# Foxconn BIOS updates



## Ruta (Aug 7, 2011)

Hey, I have been trying to find BIOS updates for my Foxconn motherboard (because I bought a Zotac GeForce GTS250, and I can't seem to make it work, so one of the suggestiions from friend was to update my BIOS), model PT8907MB-8ERS2H, but when I've searched throught their website, it doesnt come up with this model. 
Where can I find updates for it? or is it wrong model number? 

Packard Bell Foxconn PT8907MB-8ERS2H Socket 775 N15235




*
*


----------



## makinu1der2 (Jan 1, 2008)

You should only perform a BIOS update if it is designed to fix a specific problem you are having.

What brand/wattage PSU is installed in the Packard Bell? Post the Packard Bell model number.

Any BIOS update (if available) should come from the manufacturer (Packard Bell) support site.


----------



## Ruta (Aug 7, 2011)

well, the problem that I'm having is that I can't make my new graphic card work... I connected it, but only it's fan spins, but doesnt seem to work, it says 'no signal' on the monitor and goes to 'sleep mode' (green light turns to orange), as if PC can't see my graphic card at all. So my friend said that maybe its because my BIOS is not updated and can;t regonize the card(?)

motherboard 









PSU:
Colors-it 500W Gold Silent PSU PFC 12cm Fan 20+4PIN SATA - Retail

More info:
http://img12.imageshack.us/img12/9045/statai.jpg


----------



## loda117 (Aug 6, 2010)

What make and model is your graphics card ?


----------



## Wrench97 (May 10, 2008)

Are you hooking the 6 pin auxiliary power cable to the GTS250?
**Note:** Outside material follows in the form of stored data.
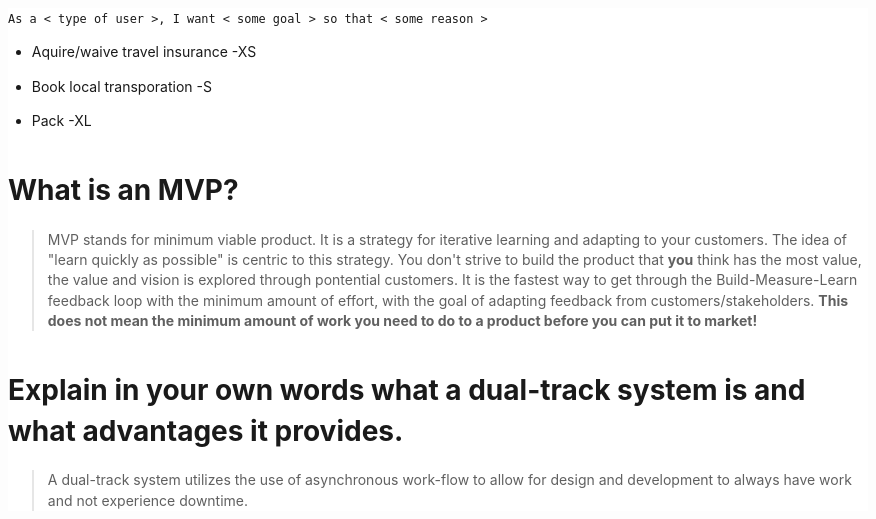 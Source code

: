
 ```As a < type of user >, I want < some goal > so that < some reason >```
* Aquire/waive travel insurance
  -XS

* Book local transporation
  -S

* Pack
  -XL


# What is an MVP?
> MVP stands for minimum viable product. It is a strategy for iterative learning and adapting to your customers. The idea of "learn quickly as possible" is centric to this strategy. You don't strive to build the product that **you** think has the most value, the value and vision is explored through pontential customers. It is the fastest way to get through the Build-Measure-Learn feedback loop with the minimum amount of effort, with the goal of adapting feedback from customers/stakeholders. **This does not mean the minimum amount of work you need to do to a product before you can put it to market!**  


# Explain in your own words what a dual-track system is and what advantages it provides.
> A dual-track system utilizes the use of asynchronous work-flow to allow for design and development to always have work and not experience downtime.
You really need to return the Colors-IT PSU and get a quality unit to protect the PC as well as the video card investment> Scan.co.uk: XFX PRO550W P1-550S-XXB9 Power Supply (PSU) Core Edition


----------



## Ruta (Aug 7, 2011)

i've used one of these







to connect my graphic card to PSU

and my card is right there:
Zotac Geforce GTS250 1GB Eco Graphics Card, HDMI | eBay

So, my PSU is too poor to feed my GTS250, and thats why its not working? ;/ would new PSU solve my problem, and I dont need to update BIOS afterall? and I can't return my old PSU, as I got it a year ago, from my brother, after he got 2 PSUs when he needed 1


----------



## loda117 (Aug 6, 2010)

hmm 
it could be that the pin connector is bad and not the psu 
I mean don't get me wrong 500w psu is enough to run that card but I would try another connector first before looking to replace any parts


----------



## makinu1der2 (Jan 1, 2008)

That PSU only has a 20A rating on the +12V rail

The specs show that PSU as having a 6-pin PCI-e connector.

I would recommend upgrading the PSU to a quality unit 

Can you maybe borrow one to test with?


----------



## Wrench97 (May 10, 2008)

Adapters are never a good idea.


----------



## Tyree (May 10, 2009)

wrench97 said:


> Adapters are never a good idea.


Ditto !!! ^
Your PSU is very poor quality and underpowered for the GTS 250.
A 650W good quality PSU should be used with that GPU to supply sufficient clean power and avoid damage.

XFX Core Edition PRO650W $95: Newegg.com - XFX Core Edition PRO650W (P1-650S-NLB9) 650W ATX12V 2.2 & ESP12V 2.91 SLI Ready CrossFire Ready 80 PLUS BRONZE Certified Active PFC Power Supply

CORSAIR Enthusiast Series 650TX $95: Newegg.com - CORSAIR Enthusiast Series CMPSU-650TX 650W ATX12V / EPS12V SLI Ready CrossFire Ready 80 PLUS Certified Active PFC Compatible with Core i7 Power Supply


----------



## Ruta (Aug 7, 2011)

ok, thanks for all the help  if you can, please leave the topic for some time, cause I can't buy a new PSU at the moment, but when I do buy it, I want to report how it goes


----------



## Ruta (Aug 7, 2011)

So I bought Newegg.com - XFX Core Edition PRO650W (P1-650S-NLB9) 650W ATX12V 2.2 & ESP12V 2.91 SLI Ready CrossFire Ready 80 PLUS BRONZE Certified Active PFC Power Supply and successfully installed it into my pc, it runs as it's suppose to... then I unistalled my old graphic card and inserted my new Zotac GTS 250 and its still the same - I turn on pc, there is no beep, only fan spits of the graphic card and on the monitor i see 'no signal' and the light turns orange...

So I'm confused and unsure what to do and what is failing


----------



## Tyree (May 10, 2009)

Were you having problems while using the previous older GPU before this?
Do either of the GPU's work in another PC?


----------



## Ruta (Aug 7, 2011)

No, I had no problems with my previuos GPU, and I used it again while I was waiting for my new PSU... I haven't tried to use it on another pc, as my boyfriends pc has low stats and I'm afraid it wount be able to run it... 
I'll try to replace his PSU with my new one (as his psu has less than 500w) and see if my card will work on his pc...


----------



## Ruta (Aug 7, 2011)

So, I tested it on my boyfriends PC (I've used my new PSU so there is no doubt that graphic card recieves enough food to run) and it's the same as on my pc - 'no signal' on the monitor, when I try to run it... no Beep, just fans spinning...
Soooo, does it mean that I have to conntact the guy who sold it and ask for replacement, cause graphic card is faulty?


----------



## Wrench97 (May 10, 2008)

Doesn't work on 2 PC's I'd say it was defective.


----------